Source texts of formatted documents
* * * *

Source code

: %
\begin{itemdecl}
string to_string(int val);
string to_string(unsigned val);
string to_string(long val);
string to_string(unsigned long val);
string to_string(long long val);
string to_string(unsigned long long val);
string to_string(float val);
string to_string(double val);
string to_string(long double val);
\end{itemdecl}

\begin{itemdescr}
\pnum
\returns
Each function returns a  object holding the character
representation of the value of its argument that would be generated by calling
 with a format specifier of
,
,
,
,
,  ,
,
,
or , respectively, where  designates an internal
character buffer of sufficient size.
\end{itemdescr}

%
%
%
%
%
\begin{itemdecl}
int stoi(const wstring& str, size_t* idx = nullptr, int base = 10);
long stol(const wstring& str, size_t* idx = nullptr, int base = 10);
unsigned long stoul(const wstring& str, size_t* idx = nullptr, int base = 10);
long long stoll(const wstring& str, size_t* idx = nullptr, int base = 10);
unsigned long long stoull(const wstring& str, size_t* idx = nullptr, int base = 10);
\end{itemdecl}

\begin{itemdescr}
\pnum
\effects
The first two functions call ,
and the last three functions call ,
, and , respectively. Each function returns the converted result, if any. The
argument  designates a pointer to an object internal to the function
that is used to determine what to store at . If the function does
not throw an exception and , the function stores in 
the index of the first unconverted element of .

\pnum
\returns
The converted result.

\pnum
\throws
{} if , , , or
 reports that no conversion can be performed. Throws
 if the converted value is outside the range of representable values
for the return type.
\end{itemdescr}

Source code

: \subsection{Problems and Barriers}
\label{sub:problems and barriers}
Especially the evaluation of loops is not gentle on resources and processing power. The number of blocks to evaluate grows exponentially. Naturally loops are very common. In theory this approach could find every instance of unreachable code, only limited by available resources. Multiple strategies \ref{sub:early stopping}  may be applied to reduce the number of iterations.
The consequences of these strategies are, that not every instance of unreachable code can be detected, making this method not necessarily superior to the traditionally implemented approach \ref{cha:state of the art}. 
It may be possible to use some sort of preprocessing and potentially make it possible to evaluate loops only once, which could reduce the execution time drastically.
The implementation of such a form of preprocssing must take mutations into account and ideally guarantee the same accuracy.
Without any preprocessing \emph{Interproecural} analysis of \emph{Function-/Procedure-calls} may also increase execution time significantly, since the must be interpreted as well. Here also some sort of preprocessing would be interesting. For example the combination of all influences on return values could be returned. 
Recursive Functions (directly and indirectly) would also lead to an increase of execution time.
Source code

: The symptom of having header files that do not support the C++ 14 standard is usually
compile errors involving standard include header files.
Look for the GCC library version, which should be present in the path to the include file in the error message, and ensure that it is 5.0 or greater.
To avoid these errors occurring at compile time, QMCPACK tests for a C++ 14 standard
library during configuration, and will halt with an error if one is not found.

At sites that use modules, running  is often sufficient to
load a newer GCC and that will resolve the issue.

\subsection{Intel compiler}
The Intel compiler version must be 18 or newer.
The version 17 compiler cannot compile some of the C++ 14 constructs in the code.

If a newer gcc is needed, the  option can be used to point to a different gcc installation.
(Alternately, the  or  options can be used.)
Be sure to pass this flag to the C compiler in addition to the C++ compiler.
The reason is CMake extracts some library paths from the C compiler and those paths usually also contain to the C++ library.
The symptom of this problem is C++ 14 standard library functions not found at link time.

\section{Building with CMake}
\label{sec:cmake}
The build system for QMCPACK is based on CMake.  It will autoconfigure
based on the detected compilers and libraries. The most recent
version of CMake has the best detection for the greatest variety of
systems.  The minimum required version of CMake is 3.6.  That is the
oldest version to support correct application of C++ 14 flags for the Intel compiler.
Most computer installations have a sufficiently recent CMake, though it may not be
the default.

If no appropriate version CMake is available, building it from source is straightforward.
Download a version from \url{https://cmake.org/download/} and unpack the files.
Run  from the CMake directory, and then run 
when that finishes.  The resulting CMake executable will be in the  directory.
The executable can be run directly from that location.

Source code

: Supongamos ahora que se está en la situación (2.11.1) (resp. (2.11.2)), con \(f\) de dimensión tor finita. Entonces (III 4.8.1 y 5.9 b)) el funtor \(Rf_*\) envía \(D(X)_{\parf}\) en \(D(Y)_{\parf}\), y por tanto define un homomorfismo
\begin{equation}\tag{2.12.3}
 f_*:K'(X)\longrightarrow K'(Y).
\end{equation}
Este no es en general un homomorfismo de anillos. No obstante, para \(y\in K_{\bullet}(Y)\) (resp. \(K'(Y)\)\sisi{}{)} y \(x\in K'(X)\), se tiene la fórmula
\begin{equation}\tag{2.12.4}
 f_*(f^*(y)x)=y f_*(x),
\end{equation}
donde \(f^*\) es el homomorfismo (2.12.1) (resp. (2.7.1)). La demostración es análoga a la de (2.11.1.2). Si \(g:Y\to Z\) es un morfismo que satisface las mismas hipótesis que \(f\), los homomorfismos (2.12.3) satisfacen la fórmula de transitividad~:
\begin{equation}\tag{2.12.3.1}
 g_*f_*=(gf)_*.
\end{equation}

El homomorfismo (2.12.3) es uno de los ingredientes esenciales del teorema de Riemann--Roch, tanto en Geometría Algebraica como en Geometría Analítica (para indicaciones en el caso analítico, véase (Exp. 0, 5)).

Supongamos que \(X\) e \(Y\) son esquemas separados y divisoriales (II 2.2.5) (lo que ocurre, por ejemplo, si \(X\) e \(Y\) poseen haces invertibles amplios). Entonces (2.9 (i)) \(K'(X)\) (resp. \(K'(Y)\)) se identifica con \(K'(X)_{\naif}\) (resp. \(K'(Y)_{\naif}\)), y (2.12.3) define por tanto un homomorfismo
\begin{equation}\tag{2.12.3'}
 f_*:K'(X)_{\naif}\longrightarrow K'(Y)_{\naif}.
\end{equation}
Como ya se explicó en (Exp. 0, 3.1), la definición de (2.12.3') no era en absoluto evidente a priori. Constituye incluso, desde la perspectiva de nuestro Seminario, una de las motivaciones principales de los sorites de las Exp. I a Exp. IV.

* * * *

• [Your task] Your answer should be the lines of the records that hold the string "reduce".

• [Reply to the task]
Especially the evaluation of loops is not gentle on resources and processing power. The number of blocks to evaluate grows exponentially. Naturally loops are very common. In theory this approach could find every instance of unreachable code, only limited by available resources. Multiple strategies \ref{sub:early stopping}  may be applied to reduce the number of iterations.
It may be possible to use some sort of preprocessing and potentially make it possible to evaluate loops only once, which could reduce the execution time drastically.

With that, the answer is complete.